Kravit doesn’t recall putting it quite that way, but after some jousting, Martin did eventually offer grand-jury testimony and Kravit got what he wanted. According to the Offer of Proof, written by Kravit laying out the scam, Martin testified, saying, “We knew this activity [payment of inducements] was in a gray area. It was standard procedure in the beer business to do it that way. And the BATF [Bureau of Alcohol Tobacco and Firearms], which was a regulatory agency, had reviewed a number of things, to our certain knowledge, and nothing was happening to anybody.”

In a nutshell, Martin’s defense was: Everyone was doing it, and no one had been busted before. So why are you picking on me?


Out for Vengeance

Rather than just accepting the letter and taking a new gig at United Vintners, Martin now had another idea: revenge. And his vengeance would be cold and calculated. Schlitz had no idea what Martin was about to unleash on the company. The hubristic decision to leak the story of the Schlitz executive’s firing to the newspapers was about to be used against them.

As Martin recalled, “In the state of Wisconsin, you can get fired for any reason whatsoever. Except as long as it’s not exclusively malice. Well, how would you like to prove something’s exclusively malice?”

Though an employer couldn’t be sued for wrongfully terminating an employee, an employer couldbe sued for libel. And that’s just what Martin did. Once again, tucking himself nicely behind plausible deniability, in 1978, Martin filed suit against Schlitz and its then–chief executive Jack McKeithan, charging libel for the stories that were printed about him the day after he was fired. After all, how employable could you be when The New York Times mentions your name in an article titled “Schlitz Discharges 3 Executives in Reaction to Kickback Inquiry”?

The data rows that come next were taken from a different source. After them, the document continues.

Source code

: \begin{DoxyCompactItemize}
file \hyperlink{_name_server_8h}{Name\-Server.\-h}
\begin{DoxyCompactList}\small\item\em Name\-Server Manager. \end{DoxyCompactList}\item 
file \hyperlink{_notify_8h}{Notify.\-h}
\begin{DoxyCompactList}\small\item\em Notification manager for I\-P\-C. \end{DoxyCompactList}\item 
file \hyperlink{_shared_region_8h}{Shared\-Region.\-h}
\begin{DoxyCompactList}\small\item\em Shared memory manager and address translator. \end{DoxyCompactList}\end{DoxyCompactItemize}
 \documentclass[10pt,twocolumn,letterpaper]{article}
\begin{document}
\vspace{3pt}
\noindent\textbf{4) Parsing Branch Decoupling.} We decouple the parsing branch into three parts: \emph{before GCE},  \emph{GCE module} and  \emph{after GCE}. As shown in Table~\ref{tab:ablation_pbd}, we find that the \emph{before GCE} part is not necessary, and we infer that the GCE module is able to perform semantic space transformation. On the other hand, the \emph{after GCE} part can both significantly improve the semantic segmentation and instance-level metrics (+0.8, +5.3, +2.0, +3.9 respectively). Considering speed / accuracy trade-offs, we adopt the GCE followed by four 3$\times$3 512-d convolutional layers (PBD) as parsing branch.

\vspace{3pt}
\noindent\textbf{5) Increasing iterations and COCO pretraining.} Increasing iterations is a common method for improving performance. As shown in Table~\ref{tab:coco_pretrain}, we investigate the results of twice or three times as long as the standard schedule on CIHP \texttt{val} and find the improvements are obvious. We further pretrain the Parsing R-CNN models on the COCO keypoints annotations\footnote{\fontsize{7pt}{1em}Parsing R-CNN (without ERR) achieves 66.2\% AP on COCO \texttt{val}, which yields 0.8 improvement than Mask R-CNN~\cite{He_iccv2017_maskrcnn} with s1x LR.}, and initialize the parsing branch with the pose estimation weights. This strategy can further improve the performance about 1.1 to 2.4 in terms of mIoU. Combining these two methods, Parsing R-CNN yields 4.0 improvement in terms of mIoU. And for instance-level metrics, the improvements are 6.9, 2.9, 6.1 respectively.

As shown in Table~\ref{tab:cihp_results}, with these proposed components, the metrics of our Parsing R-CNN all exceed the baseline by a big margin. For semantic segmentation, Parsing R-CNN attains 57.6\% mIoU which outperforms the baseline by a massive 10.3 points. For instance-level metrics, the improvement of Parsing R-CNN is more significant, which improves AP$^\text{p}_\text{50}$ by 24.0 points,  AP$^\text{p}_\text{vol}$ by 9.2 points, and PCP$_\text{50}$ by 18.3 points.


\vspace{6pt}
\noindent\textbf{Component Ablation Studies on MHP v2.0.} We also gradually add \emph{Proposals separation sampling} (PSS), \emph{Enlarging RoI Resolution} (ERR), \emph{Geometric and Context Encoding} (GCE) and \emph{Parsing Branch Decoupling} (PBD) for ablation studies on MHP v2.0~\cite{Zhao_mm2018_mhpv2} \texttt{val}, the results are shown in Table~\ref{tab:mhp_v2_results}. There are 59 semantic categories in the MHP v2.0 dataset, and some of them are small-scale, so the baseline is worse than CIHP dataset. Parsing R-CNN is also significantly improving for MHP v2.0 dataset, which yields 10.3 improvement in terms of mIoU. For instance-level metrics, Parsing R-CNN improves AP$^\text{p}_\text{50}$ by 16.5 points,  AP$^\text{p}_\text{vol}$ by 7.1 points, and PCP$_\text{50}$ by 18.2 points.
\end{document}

According to the Milwaukee Sentinel, Martin’s suit accused the company of “disseminating throughout the brewing industry libelous statements saying he was ‘guilty of illegal and/or unethical acts.’ ” If you believe the SEC and its 747-count indictment, then Martin had just filed a lawsuit against the company for which he was committing criminal activity—for bad-mouthing him for that criminal activity.


Schlitz’s Tap Runs Dry

On October 31, 1978, Schlitz settled with the SEC by pleading no contest to a single count of criminal conspiracy; failing to keep accurate, permanent records for tax purposes; and paying millions of dollars to retailers to persuade them to sell Schlitz beer. However, this mea culpa didn’t forestall the inevitable. Due to the massive egos within the company and the disastrous tone-deaf business decisions they made—along with the mishandling of the government indictments and Martin’s ongoing civil lawsuit—the once billion-dollar behemoth that was the Joseph Schlitz Brewing Company became a shell of itself, an afterthought.

Perhaps the final blow that killed off Schlitz came in the form of a 1981 labor strike. Seven hundred manufacturing-plant workers walked off the job in Milwaukee in a monthslong labor dispute, and shortly thereafter the company announced that it would be closing its legendary Milwaukee plant forever.

Schlitz was now lying facedown in the corporate gutter, bleeding money. Rivals circled the lifeless beer maker. In 1982 the Stroh Brewery Company bought Schlitz for a paltry $500 million in cash—roughly the revenue Schlitz would pump out in a decent quarter in the 1970s. Even with the acquisition, though, Schlitz and Stroh together were still a distant third in sales behind Anheuser-Busch and Miller. In the decades after, the company was sold two more times to massive conglomerates. Today, ironically, Schlitz is owned by a onetime local competitor, Pabst, which itself is now pretty much a holding company that acquires heritage beer brands.

In 1985, seven years after launching his lawsuit, a victorious Martin stepped over Schlitz’s lifeless corporate body in the streets of Milwaukee. A jury handed him a hefty $1.3 million judgment (though a judge later trimmed the amount, deeming it excessive). Martin leveraged his triumph into a coveted marketing job in California, far away from Milwaukee and the beer wars. His career flourished, and he and Kaye moved into an opulent home they cheekily referred to as the House That Schlitz Built.

There were winners in the beer wars, but Schlitz wasn’t one of them.